» **Exercise goal**:
Retype the listing in full. Change nothing.

» **Stored data**:

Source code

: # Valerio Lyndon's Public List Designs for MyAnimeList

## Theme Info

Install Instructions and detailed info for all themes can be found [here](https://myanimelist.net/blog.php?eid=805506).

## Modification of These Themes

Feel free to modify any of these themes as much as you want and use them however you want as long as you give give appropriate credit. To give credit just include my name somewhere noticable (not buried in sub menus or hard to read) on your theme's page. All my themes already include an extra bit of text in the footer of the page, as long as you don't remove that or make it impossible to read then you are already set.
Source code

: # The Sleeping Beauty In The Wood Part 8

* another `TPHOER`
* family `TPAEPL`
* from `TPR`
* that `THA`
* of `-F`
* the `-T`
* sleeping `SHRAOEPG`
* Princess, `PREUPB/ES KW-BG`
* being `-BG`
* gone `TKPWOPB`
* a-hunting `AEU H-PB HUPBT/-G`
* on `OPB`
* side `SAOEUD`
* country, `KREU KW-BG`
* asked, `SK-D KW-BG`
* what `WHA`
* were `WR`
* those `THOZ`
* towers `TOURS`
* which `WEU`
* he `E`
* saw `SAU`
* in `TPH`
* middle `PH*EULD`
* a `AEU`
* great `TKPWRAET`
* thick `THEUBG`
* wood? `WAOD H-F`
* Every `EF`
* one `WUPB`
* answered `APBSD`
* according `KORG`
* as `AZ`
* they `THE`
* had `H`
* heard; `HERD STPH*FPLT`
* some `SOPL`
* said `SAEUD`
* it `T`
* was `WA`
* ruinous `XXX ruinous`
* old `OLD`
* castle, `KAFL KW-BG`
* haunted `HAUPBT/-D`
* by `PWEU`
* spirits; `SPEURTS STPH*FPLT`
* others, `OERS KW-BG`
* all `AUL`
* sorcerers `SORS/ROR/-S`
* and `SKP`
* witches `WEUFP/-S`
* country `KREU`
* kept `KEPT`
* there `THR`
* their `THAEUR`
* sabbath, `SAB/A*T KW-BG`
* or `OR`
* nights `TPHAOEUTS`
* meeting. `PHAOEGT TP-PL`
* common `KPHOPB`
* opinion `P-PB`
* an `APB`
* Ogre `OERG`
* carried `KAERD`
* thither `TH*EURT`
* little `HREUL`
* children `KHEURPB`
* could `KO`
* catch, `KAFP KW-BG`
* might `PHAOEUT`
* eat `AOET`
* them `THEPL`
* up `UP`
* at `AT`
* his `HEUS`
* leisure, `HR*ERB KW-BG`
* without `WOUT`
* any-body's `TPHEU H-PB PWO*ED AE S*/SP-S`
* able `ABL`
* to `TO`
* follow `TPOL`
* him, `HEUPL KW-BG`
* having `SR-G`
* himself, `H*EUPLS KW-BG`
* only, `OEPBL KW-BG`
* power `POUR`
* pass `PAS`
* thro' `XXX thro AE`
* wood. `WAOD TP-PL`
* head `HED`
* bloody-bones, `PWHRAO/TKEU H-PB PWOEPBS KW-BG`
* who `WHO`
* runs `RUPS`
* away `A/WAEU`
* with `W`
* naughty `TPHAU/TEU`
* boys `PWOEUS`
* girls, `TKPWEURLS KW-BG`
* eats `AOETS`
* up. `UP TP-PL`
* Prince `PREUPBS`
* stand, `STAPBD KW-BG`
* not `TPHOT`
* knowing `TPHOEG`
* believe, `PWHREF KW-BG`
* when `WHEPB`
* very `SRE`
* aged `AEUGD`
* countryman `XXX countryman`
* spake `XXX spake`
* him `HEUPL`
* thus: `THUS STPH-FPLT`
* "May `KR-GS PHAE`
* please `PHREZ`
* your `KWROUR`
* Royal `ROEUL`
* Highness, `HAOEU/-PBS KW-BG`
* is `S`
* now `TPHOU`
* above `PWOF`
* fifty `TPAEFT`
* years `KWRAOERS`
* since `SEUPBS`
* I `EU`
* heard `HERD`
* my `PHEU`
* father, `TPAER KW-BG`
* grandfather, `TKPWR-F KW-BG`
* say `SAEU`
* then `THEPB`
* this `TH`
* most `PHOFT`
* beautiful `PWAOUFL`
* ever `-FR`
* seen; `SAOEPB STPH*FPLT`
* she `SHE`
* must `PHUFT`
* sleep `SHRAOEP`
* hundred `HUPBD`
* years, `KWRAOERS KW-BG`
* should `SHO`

» **Answer to this exercise**:
Source code

: # Valerio Lyndon's Public List Designs for MyAnimeList

## Theme Info

Install Instructions and detailed info for all themes can be found [here](https://myanimelist.net/blog.php?eid=805506).

## Modification of These Themes

Feel free to modify any of these themes as much as you want and use them however you want as long as you give give appropriate credit. To give credit just include my name somewhere noticable (not buried in sub menus or hard to read) on your theme's page. All my themes already include an extra bit of text in the footer of the page, as long as you don't remove that or make it impossible to read then you are already set.
Source code

: # The Sleeping Beauty In The Wood Part 8

* another `TPHOER`
* family `TPAEPL`
* from `TPR`
* that `THA`
* of `-F`
* the `-T`
* sleeping `SHRAOEPG`
* Princess, `PREUPB/ES KW-BG`
* being `-BG`
* gone `TKPWOPB`
* a-hunting `AEU H-PB HUPBT/-G`
* on `OPB`
* side `SAOEUD`
* country, `KREU KW-BG`
* asked, `SK-D KW-BG`
* what `WHA`
* were `WR`
* those `THOZ`
* towers `TOURS`
* which `WEU`
* he `E`
* saw `SAU`
* in `TPH`
* middle `PH*EULD`
* a `AEU`
* great `TKPWRAET`
* thick `THEUBG`
* wood? `WAOD H-F`
* Every `EF`
* one `WUPB`
* answered `APBSD`
* according `KORG`
* as `AZ`
* they `THE`
* had `H`
* heard; `HERD STPH*FPLT`
* some `SOPL`
* said `SAEUD`
* it `T`
* was `WA`
* ruinous `XXX ruinous`
* old `OLD`
* castle, `KAFL KW-BG`
* haunted `HAUPBT/-D`
* by `PWEU`
* spirits; `SPEURTS STPH*FPLT`
* others, `OERS KW-BG`
* all `AUL`
* sorcerers `SORS/ROR/-S`
* and `SKP`
* witches `WEUFP/-S`
* country `KREU`
* kept `KEPT`
* there `THR`
* their `THAEUR`
* sabbath, `SAB/A*T KW-BG`
* or `OR`
* nights `TPHAOEUTS`
* meeting. `PHAOEGT TP-PL`
* common `KPHOPB`
* opinion `P-PB`
* an `APB`
* Ogre `OERG`
* carried `KAERD`
* thither `TH*EURT`
* little `HREUL`
* children `KHEURPB`
* could `KO`
* catch, `KAFP KW-BG`
* might `PHAOEUT`
* eat `AOET`
* them `THEPL`
* up `UP`
* at `AT`
* his `HEUS`
* leisure, `HR*ERB KW-BG`
* without `WOUT`
* any-body's `TPHEU H-PB PWO*ED AE S*/SP-S`
* able `ABL`
* to `TO`
* follow `TPOL`
* him, `HEUPL KW-BG`
* having `SR-G`
* himself, `H*EUPLS KW-BG`
* only, `OEPBL KW-BG`
* power `POUR`
* pass `PAS`
* thro' `XXX thro AE`
* wood. `WAOD TP-PL`
* head `HED`
* bloody-bones, `PWHRAO/TKEU H-PB PWOEPBS KW-BG`
* who `WHO`
* runs `RUPS`
* away `A/WAEU`
* with `W`
* naughty `TPHAU/TEU`
* boys `PWOEUS`
* girls, `TKPWEURLS KW-BG`
* eats `AOETS`
* up. `UP TP-PL`
* Prince `PREUPBS`
* stand, `STAPBD KW-BG`
* not `TPHOT`
* knowing `TPHOEG`
* believe, `PWHREF KW-BG`
* when `WHEPB`
* very `SRE`
* aged `AEUGD`
* countryman `XXX countryman`
* spake `XXX spake`
* him `HEUPL`
* thus: `THUS STPH-FPLT`
* "May `KR-GS PHAE`
* please `PHREZ`
* your `KWROUR`
* Royal `ROEUL`
* Highness, `HAOEU/-PBS KW-BG`
* is `S`
* now `TPHOU`
* above `PWOF`
* fifty `TPAEFT`
* years `KWRAOERS`
* since `SEUPBS`
* I `EU`
* heard `HERD`
* my `PHEU`
* father, `TPAER KW-BG`
* grandfather, `TKPWR-F KW-BG`
* say `SAEU`
* then `THEPB`
* this `TH`
* most `PHOFT`
* beautiful `PWAOUFL`
* ever `-FR`
* seen; `SAOEPB STPH*FPLT`
* she `SHE`
* must `PHUFT`
* sleep `SHRAOEP`
* hundred `HUPBD`
* years, `KWRAOERS KW-BG`
* should `SHO`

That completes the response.